Przeanalizujmy najpierw umowę społeczną, gdyż pełni ona ważny czynnik w próbie zrozumienia popularności chorób cywilizacyjnych jak i bezsilności służby zdrowia w ich skutecznym zwalczaniu.


Owej umowie społecznej podlega obligatoryjnie każdy nowonarodzony - jako członek społeczeństwa. Wiele wieków temu, gdy pojęcie to dopiero się krystalizowało (a sięgać należałoby tutaj wstecz aż do Epikura) tłumaczyła ona podporządkowanie jednostki społecznej wobec prawa. Strona umowy społecznej musiała zatem spełniać swoje prawne obowiązki. Była to ochrona przed anarchią i brakiem odpowiedzialności prawnej za czyny przeciwko drugiemu człowiekowi.

Niestety, dziś - choć teoretycznie główne założenie pozostaje jednakowe (każda jednostka społeczna przestrzega prawa, by nie szkodzić innej jednostce), zostało jednak spaczone przez legislacyjny totalitaryzm myśli socjalistycznej. Zatem oprócz czynienia bezpośredniej krzywdy drugiej jednostce społeczeństwa karane jest również działanie pośrednie - przykładem sztandarowym, jako że omówić zamierzam kolektywizację funduszu zdrowotnego - może być tutaj obowiązek zapinania pasów w samochodzie.

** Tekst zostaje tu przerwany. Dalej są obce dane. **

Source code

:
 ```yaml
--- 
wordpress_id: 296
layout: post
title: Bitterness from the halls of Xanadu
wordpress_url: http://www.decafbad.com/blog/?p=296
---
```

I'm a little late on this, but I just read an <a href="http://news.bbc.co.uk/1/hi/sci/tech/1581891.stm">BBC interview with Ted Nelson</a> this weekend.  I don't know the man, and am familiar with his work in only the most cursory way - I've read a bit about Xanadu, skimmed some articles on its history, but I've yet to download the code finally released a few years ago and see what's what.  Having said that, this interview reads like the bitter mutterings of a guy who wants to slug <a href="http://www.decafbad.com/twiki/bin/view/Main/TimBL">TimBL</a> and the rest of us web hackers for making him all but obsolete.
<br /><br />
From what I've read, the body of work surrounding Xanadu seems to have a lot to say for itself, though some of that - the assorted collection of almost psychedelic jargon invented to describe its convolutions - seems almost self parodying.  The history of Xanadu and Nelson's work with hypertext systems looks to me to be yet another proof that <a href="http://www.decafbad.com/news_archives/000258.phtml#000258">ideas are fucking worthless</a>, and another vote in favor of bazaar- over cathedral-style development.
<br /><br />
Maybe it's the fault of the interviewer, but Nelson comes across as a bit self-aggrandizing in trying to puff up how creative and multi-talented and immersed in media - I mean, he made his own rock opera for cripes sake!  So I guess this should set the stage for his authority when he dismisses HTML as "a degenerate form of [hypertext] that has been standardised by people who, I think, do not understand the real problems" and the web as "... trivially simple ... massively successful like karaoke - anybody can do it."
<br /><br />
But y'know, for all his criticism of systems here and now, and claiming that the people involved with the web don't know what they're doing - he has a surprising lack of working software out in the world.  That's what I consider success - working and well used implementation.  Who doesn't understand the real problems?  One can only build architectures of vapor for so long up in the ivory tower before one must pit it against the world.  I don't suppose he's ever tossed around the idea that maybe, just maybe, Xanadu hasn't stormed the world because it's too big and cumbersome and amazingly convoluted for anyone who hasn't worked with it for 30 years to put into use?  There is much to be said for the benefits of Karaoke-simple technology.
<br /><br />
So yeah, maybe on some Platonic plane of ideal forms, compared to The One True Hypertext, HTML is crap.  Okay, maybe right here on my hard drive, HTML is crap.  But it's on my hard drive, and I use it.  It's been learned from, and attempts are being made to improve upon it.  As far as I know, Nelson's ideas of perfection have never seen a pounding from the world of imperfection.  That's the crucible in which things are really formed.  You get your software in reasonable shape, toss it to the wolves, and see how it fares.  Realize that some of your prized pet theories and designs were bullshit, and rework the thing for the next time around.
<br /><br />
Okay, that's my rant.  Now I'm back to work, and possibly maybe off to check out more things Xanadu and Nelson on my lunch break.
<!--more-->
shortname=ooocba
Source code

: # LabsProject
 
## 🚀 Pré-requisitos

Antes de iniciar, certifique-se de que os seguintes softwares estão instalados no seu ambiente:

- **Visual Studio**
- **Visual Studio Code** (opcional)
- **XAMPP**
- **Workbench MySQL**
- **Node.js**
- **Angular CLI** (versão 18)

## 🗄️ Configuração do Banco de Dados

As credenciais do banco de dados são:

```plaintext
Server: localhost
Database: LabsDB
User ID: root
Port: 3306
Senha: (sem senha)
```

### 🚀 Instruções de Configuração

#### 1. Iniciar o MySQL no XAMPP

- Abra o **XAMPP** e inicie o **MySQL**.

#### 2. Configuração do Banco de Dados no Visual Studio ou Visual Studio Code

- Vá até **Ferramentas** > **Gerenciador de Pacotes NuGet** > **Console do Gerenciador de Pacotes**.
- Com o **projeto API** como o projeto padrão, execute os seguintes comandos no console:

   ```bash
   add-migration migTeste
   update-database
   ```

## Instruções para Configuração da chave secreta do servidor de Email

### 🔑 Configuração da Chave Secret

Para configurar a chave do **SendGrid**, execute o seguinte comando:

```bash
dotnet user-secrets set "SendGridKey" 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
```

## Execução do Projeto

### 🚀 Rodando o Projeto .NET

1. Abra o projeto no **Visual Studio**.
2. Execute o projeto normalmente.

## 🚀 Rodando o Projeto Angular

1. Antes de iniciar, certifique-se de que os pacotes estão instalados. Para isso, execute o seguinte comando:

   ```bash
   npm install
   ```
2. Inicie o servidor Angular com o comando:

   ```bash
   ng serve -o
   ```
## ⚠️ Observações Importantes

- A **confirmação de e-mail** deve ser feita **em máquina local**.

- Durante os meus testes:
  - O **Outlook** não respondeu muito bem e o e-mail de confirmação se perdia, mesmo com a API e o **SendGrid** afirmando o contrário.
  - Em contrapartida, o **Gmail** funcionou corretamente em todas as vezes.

Wszystkim, którzy załamią ręce z politowaniem, pragnę na wstępie wyjaśnić - nie zamierzam twierdzić, że brak pasów zwiększa bezpieczeństwo jadącego. Jedno jest jednak pewne - niemożliwym jest, by bezpośrednio zagroziło bezpieczeństwu innych podmiotów społecznych, np innych kierowców. Odmienne jest to w przypadku np. prawnego usankcjonowania prawostronnego ruchu, czy ustaleniom dotyczącym pierwszeństwa przejazdu podczas przecinania się torów jazdy różnych członków ruchu ulicznego.

Próba usprawiedliwienia takiego zakazu opiera się albo na przekonaniu, że można chronić za wszelką cenę człowieka wbrew jego woli, czyniąc z niego niewolnika Społeczeństwa (nawet krzywdy uczynić sobie nie może na własne życzenie, bo krzywdzi tym Społeczeństwo), albo opierając się na liczby szeleszczących banknotów obecnych w kolektywnej kasie zdrowotnej (w końcu delikwent taki może uczynić sobie większe obrażenia pasów bezpieczeństwa nie używając, tym samym skazując Kolektyw na kosztowniejsze leczenie).

Podobny problem obserwujemy w przypadku chorób cywilizacyjnych, jednak walka Państwa z nimi nie przebiega już tak wspaniale - statystyczna zachorowalność rośnie w sposób dramatyczny! Dlaczego tak się dzieje?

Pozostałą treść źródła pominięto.